§ **Work request**: Where the line with "她只能尽量抱着自己的身子，不让别人碰到自己，然后费劲地朝里面挤去。" appears in the records below, start there and transcribe each line exactly through the last.
>>
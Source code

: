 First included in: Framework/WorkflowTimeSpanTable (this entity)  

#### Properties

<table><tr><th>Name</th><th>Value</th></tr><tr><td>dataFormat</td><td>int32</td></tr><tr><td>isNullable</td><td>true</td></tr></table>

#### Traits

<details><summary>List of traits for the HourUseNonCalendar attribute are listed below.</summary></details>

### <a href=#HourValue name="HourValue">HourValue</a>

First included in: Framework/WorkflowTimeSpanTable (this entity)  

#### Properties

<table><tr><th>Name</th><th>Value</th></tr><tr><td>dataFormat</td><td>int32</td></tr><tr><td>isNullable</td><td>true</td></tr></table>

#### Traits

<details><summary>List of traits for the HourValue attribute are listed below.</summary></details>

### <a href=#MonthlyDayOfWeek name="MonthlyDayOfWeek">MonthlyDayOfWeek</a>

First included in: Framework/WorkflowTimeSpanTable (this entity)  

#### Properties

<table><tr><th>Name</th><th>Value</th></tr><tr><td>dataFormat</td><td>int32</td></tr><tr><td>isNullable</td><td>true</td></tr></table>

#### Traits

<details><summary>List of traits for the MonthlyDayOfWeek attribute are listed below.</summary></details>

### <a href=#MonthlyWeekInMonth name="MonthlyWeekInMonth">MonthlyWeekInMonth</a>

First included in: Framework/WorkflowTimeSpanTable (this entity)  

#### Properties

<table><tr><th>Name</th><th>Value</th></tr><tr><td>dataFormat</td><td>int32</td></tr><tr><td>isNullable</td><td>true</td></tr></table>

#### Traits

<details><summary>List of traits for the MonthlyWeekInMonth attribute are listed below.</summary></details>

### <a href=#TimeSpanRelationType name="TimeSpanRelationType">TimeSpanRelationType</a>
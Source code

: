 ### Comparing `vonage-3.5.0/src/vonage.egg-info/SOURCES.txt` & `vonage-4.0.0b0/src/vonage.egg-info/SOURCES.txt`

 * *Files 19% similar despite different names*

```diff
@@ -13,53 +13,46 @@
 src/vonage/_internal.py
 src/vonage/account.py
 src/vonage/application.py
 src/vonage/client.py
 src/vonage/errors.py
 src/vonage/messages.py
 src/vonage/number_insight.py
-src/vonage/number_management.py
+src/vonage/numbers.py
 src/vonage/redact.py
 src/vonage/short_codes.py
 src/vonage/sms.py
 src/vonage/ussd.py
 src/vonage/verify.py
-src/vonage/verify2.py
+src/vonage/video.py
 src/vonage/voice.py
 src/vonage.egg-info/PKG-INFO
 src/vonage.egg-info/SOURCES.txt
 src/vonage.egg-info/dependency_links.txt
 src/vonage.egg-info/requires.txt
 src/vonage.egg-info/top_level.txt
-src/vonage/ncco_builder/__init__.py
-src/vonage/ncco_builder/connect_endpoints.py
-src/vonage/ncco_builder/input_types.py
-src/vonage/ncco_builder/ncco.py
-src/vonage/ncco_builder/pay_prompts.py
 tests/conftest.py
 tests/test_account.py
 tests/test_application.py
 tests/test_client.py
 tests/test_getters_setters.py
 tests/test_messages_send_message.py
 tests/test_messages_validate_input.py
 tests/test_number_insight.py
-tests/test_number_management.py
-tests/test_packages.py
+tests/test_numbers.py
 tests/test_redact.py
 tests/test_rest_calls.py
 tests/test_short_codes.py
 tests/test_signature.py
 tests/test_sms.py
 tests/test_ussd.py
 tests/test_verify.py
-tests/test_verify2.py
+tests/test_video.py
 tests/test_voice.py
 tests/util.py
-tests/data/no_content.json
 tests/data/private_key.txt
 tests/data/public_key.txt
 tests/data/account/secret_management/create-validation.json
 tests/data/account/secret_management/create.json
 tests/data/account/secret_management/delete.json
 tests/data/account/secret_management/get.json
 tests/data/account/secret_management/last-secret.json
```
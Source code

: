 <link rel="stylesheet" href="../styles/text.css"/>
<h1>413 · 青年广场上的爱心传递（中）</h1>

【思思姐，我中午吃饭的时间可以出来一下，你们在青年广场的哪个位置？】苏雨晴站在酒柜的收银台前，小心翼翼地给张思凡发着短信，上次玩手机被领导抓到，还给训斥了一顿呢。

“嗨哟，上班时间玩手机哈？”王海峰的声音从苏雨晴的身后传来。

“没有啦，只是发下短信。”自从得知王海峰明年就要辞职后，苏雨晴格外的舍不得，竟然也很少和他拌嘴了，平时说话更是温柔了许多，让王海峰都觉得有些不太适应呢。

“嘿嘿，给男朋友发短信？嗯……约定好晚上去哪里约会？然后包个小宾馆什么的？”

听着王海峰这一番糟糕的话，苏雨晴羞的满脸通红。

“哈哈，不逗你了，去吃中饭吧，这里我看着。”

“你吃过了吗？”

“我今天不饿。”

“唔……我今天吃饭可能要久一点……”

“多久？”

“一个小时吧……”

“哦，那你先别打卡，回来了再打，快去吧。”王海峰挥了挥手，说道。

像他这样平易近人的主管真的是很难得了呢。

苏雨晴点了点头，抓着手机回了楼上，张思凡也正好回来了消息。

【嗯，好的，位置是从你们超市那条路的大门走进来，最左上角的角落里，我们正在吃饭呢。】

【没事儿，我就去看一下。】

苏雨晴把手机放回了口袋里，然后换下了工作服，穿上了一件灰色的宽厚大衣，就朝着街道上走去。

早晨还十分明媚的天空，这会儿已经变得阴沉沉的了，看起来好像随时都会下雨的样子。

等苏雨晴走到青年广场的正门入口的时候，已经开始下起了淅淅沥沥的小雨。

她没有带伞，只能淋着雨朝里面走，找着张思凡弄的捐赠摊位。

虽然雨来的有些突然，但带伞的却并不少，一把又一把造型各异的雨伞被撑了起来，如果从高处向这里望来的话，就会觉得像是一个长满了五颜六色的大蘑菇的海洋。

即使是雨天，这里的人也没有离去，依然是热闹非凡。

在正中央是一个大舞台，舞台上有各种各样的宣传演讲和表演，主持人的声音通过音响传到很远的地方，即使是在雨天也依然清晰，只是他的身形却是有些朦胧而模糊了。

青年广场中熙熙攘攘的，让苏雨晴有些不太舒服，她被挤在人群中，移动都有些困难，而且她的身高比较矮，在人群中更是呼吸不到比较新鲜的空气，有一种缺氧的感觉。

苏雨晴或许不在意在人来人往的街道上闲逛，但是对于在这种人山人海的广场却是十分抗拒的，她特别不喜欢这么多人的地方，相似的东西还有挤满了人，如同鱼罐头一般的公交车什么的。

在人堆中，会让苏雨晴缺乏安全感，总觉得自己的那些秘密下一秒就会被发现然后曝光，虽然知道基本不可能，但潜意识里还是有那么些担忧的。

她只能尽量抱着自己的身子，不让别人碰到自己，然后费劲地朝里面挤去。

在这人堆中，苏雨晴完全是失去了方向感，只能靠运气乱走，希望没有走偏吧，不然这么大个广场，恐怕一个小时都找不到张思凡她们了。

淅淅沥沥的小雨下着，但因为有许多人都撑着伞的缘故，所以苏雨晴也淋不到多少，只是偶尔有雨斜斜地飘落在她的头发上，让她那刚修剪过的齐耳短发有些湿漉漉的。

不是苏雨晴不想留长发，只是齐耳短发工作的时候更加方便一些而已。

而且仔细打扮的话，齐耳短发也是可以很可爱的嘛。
<<
§ **Written reply**:
她只能尽量抱着自己的身子，不让别人碰到自己，然后费劲地朝里面挤去。

在这人堆中，苏雨晴完全是失去了方向感，只能靠运气乱走，希望没有走偏吧，不然这么大个广场，恐怕一个小时都找不到张思凡她们了。

淅淅沥沥的小雨下着，但因为有许多人都撑着伞的缘故，所以苏雨晴也淋不到多少，只是偶尔有雨斜斜地飘落在她的头发上，让她那刚修剪过的齐耳短发有些湿漉漉的。

不是苏雨晴不想留长发，只是齐耳短发工作的时候更加方便一些而已。

而且仔细打扮的话，齐耳短发也是可以很可爱的嘛。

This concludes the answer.